## PROBLEM STATEMENT
Leaving out every picture, retype the lines below from the top through the one that contains "### 微服务测试的系统方法".

## EXCERPTED DATA
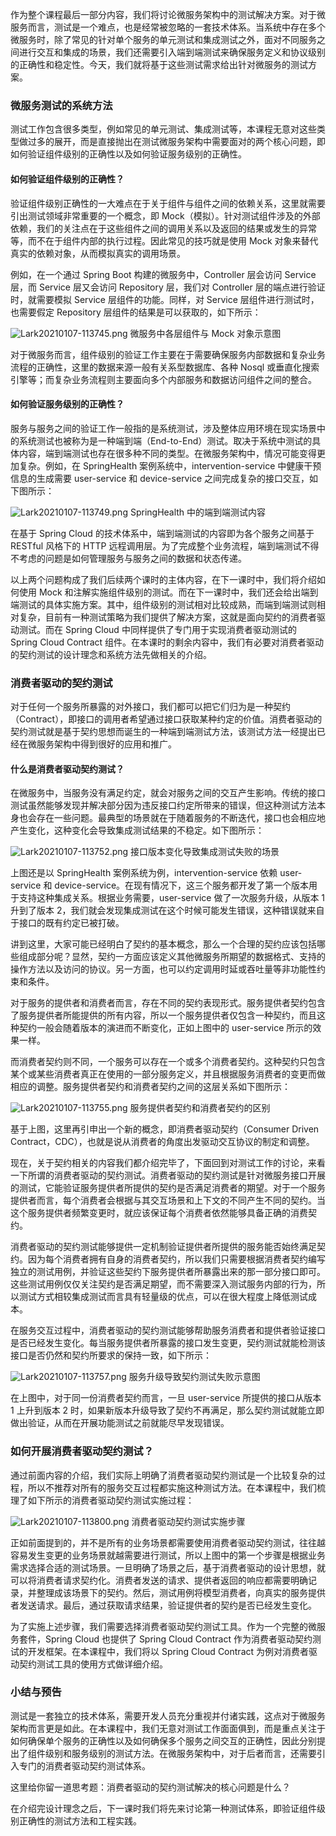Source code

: 作为整个课程最后一部分内容，我们将讨论微服务架构中的测试解决方案。对于微服务而言，测试是一个难点，也是经常被忽略的一套技术体系。当系统中存在多个微服务时，除了常见的针对单个服务的单元测试和集成测试之外，面对不同服务之间进行交互和集成的场景，我们还需要引入端到端测试来确保服务定义和协议级别的正确性和稳定性。今天，我们就将基于这些测试需求给出针对微服务的测试方案。

### 微服务测试的系统方法

测试工作包含很多类型，例如常见的单元测试、集成测试等，本课程无意对这些类型做过多的展开，而是直接抛出在测试微服务架构中需要面对的两个核心问题，即如何验证组件级别的正确性以及如何验证服务级别的正确性。

#### 如何验证组件级别的正确性？

验证组件级别正确性的一大难点在于关于组件与组件之间的依赖关系，这里就需要引出测试领域非常重要的一个概念，即 Mock（模拟）。针对测试组件涉及的外部依赖，我们的关注点在于这些组件之间的调用关系以及返回的结果或发生的异常等，而不在于组件内部的执行过程。因此常见的技巧就是使用 Mock 对象来替代真实的依赖对象，从而模拟真实的调用场景。

例如，在一个通过 Spring Boot 构建的微服务中，Controller 层会访问 Service 层，而 Service 层又会访问 Repository 层，我们对 Controller 层的端点进行验证时，就需要模拟 Service 层组件的功能。同样，对 Service 层组件进行测试时，也需要假定 Repository 层组件的结果是可以获取的，如下所示：

<Image alt="Lark20210107-113745.png" src="https://s0.lgstatic.com/i/image2/M01/04/D8/CgpVE1_2vKeAN0EtAAFXaI3mLMI203.png"/>  
微服务中各层组件与 Mock 对象示意图

对于微服务而言，组件级别的验证工作主要在于需要确保服务内部数据和复杂业务流程的正确性，这里的数据来源一般有关系型数据库、各种 Nosql 或垂直化搜索引擎等；而复杂业务流程则主要面向多个内部服务和数据访问组件之间的整合。

#### 如何验证服务级别的正确性？

服务与服务之间的验证工作一般指的是系统测试，涉及整体应用环境在现实场景中的系统测试也被称为是一种端到端（End-to-End）测试。取决于系统中测试的具体内容，端到端测试也存在很多种不同的类型。在微服务架构中，情况可能变得更加复杂。例如，在 SpringHealth 案例系统中，intervention-service 中健康干预信息的生成需要 user-service 和 device-service 之间完成复杂的接口交互，如下图所示：

<Image alt="Lark20210107-113749.png" src="https://s0.lgstatic.com/i/image2/M01/04/D8/CgpVE1_2vLiAFKcVAAEv63_oGWE679.png"/>  
SpringHealth 中的端到端测试内容

在基于 Spring Cloud 的技术体系中，端到端测试的内容即为各个服务之间基于 RESTful 风格下的 HTTP 远程调用层。为了完成整个业务流程，端到端测试不得不考虑的问题是如何管理服务与服务之间的数据和状态传递。

以上两个问题构成了我们后续两个课时的主体内容，在下一课时中，我们将介绍如何使用 Mock 和注解实施组件级别的测试。而在下一课时中，我们还会给出端到端测试的具体实施方案。其中，组件级别的测试相对比较成熟，而端到端测试则相对复杂，目前有一种测试策略为我们提供了解决方案，这就是面向契约的消费者驱动测试。而在 Spring Cloud 中同样提供了专门用于实现消费者驱动测试的 Spring Cloud Contract 组件。在本课时的剩余内容中，我们有必要对消费者驱动的契约测试的设计理念和系统方法先做相关的介绍。

### 消费者驱动的契约测试

对于任何一个服务所暴露的对外接口，我们都可以把它们归为是一种契约（Contract），即接口的调用者希望通过接口获取某种约定的价值。消费者驱动的契约测试就是基于契约思想而诞生的一种端到端测试方法，该测试方法一经提出已经在微服务架构中得到很好的应用和推广。

#### 什么是消费者驱动契约测试？

在微服务中，当服务没有满足约定，就会对服务之间的交互产生影响。传统的接口测试虽然能够发现并解决部分因为违反接口约定所带来的错误，但这种测试方法本身也会存在一些问题。最典型的场景就在于随着服务的不断迭代，接口也会相应地产生变化，这种变化会导致集成测试结果的不稳定。如下图所示：

<Image alt="Lark20210107-113752.png" src="https://s0.lgstatic.com/i/image2/M01/04/D6/Cip5yF_2vMOAEU6pAAGkTIaUvPs984.png"/>  
接口版本变化导致集成测试失败的场景

上图还是以 SpringHealth 案例系统为例，intervention-service 依赖 user-service 和 device-service。在现有情况下，这三个服务都开发了第一个版本用于支持这种集成关系。根据业务需要，user-service 做了一次服务升级，从版本 1 升到了版本 2，我们就会发现集成测试在这个时候可能发生错误，这种错误就来自于接口的既有约定已被打破。

讲到这里，大家可能已经明白了契约的基本概念，那么一个合理的契约应该包括哪些组成部分呢？显然，契约一方面应该定义其他微服务所期望的数据格式、支持的操作方法以及访问的协议。另一方面，也可以约定调用时延或吞吐量等非功能性约束和条件。

对于服务的提供者和消费者而言，存在不同的契约表现形式。服务提供者契约包含了服务提供者所能提供的所有内容，所以一个服务提供者仅包含一种契约，而且这种契约一般会随着版本的演进而不断变化，正如上图中的 user-service 所示的效果一样。

而消费者契约则不同，一个服务可以存在一个或多个消费者契约。这种契约只包含某个或某些消费者真正在使用的一部分服务定义，并且根据服务消费者的变更而做相应的调整。服务提供者契约和消费者契约之间的这层关系如下图所示：

<Image alt="Lark20210107-113755.png" src="https://s0.lgstatic.com/i/image2/M01/04/D8/CgpVE1_2vQaAYHGzAAGPBri3jXw365.png"/>  
服务提供者契约和消费者契约的区别

基于上图，这里再引申出一个新的概念，即消费者驱动契约（Consumer Driven Contract，CDC），也就是说从消费者的角度出发驱动交互协议的制定和调整。

现在，关于契约相关的内容我们都介绍完毕了，下面回到对测试工作的讨论，来看一下所谓的消费者驱动的契约测试。消费者驱动的契约测试是针对微服务接口开展的测试，它能验证服务提供者所提供的契约是否满足消费者的期望。对于一个服务提供者而言，每个消费者会根据与其交互场景和上下文的不同产生不同的契约。当这个服务提供者频繁变更时，就应该保证每个消费者依然能够具备正确的消费契约。

消费者驱动的契约测试能够提供一定机制验证提供者所提供的服务能否始终满足契约。因为每个消费者拥有自身的消费者契约，所以我们只需要根据消费者契约编写独立的测试用例，并验证这些契约下服务提供者所暴露出来的那一部分接口即可。这些测试用例仅仅关注契约是否满足期望，而不需要深入测试服务内部的行为，所以测试方式相较集成测试而言具有轻量级的优点，可以在很大程度上降低测试成本。

在服务交互过程中，消费者驱动的契约测试能够帮助服务消费者和提供者验证接口是否已经发生变化。每当服务提供者所暴露的接口发生变更，契约测试就能检测该接口是否仍然和契约所要求的保持一致，如下所示：

<Image alt="Lark20210107-113757.png" src="https://s0.lgstatic.com/i/image2/M01/04/D8/CgpVE1_2vP2AOS_yAAFlcVWb57o596.png"/>  
服务升级导致契约测试失败示意图

在上图中，对于同一份消费者契约而言，一旦 user-service 所提供的接口从版本 1 上升到版本 2 时，如果新版本升级导致了契约不再满足，那么契约测试就能立即做出验证，从而在开展功能测试之前就能尽早发现错误。

### 如何开展消费者驱动契约测试？

通过前面内容的介绍，我们实际上明确了消费者驱动契约测试是一个比较复杂的过程，所以不推荐对所有的服务交互过程都实施这种测试方法。在本课程中，我们梳理了如下所示的消费者驱动契约测试实施过程：

<Image alt="Lark20210107-113800.png" src="https://s0.lgstatic.com/i/image2/M01/04/D6/Cip5yF_2vO6ACiX4AAIhOWL-BOU931.png"/>  
消费者驱动契约测试实施步骤

正如前面提到的，并不是所有的业务场景都需要使用消费者驱动契约测试，往往越容易发生变更的业务场景就越需要进行测试，所以上图中的第一个步骤是根据业务需求选择合适的测试场景。一旦明确了场景之后，基于消费者驱动的设计思想，就可以将消费者请求契约化。消费者发送的请求、提供者返回的响应都需要明确记录，并整理成该场景下的契约。然后，测试用例将模型消费者，向真实的服务提供者发送请求。最后，通过获取请求结果，验证提供者的契约是否已经发生变化。

为了实施上述步骤，我们需要选择消费者驱动契约测试工具。作为一个完整的微服务套件，Spring Cloud 也提供了 Spring Cloud Contract 作为消费者驱动契约测试的开发框架。在本课程中，我们将以 Spring Cloud Contract 为例对消费者驱动契约测试工具的使用方式做详细介绍。

### 小结与预告

测试是一套独立的技术体系，需要开发人员充分重视并付诸实践，这点对于微服务架构而言更是如此。在本课程中，我们无意对测试工作面面俱到，而是重点关注于如何确保单个服务的正确性以及如何确保多个服务之间交互的正确性，因此分别提出了组件级别和服务级别的测试方法。在微服务架构中，对于后者而言，还需要引入专门的消费者驱动契约测试体系。

这里给你留一道思考题：消费者驱动的契约测试解决的核心问题是什么？

在介绍完设计理念之后，下一课时我们将先来讨论第一种测试体系，即验证组件级别正确性的测试方法和工程实践。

## SOLUTION TO THE PROBLEM
Source code

: 作为整个课程最后一部分内容，我们将讨论微服务架构中的测试解决方案。对于微服务而言，测试是一个难点，也是经常被忽略的一套技术体系。当系统中存在多个微服务时，除了常见的针对单个服务的单元测试和集成测试之外，面对不同服务之间进行交互和集成的场景，我们还需要引入端到端测试来确保服务定义和协议级别的正确性和稳定性。今天，我们就将基于这些测试需求给出针对微服务的测试方案。

### 微服务测试的系统方法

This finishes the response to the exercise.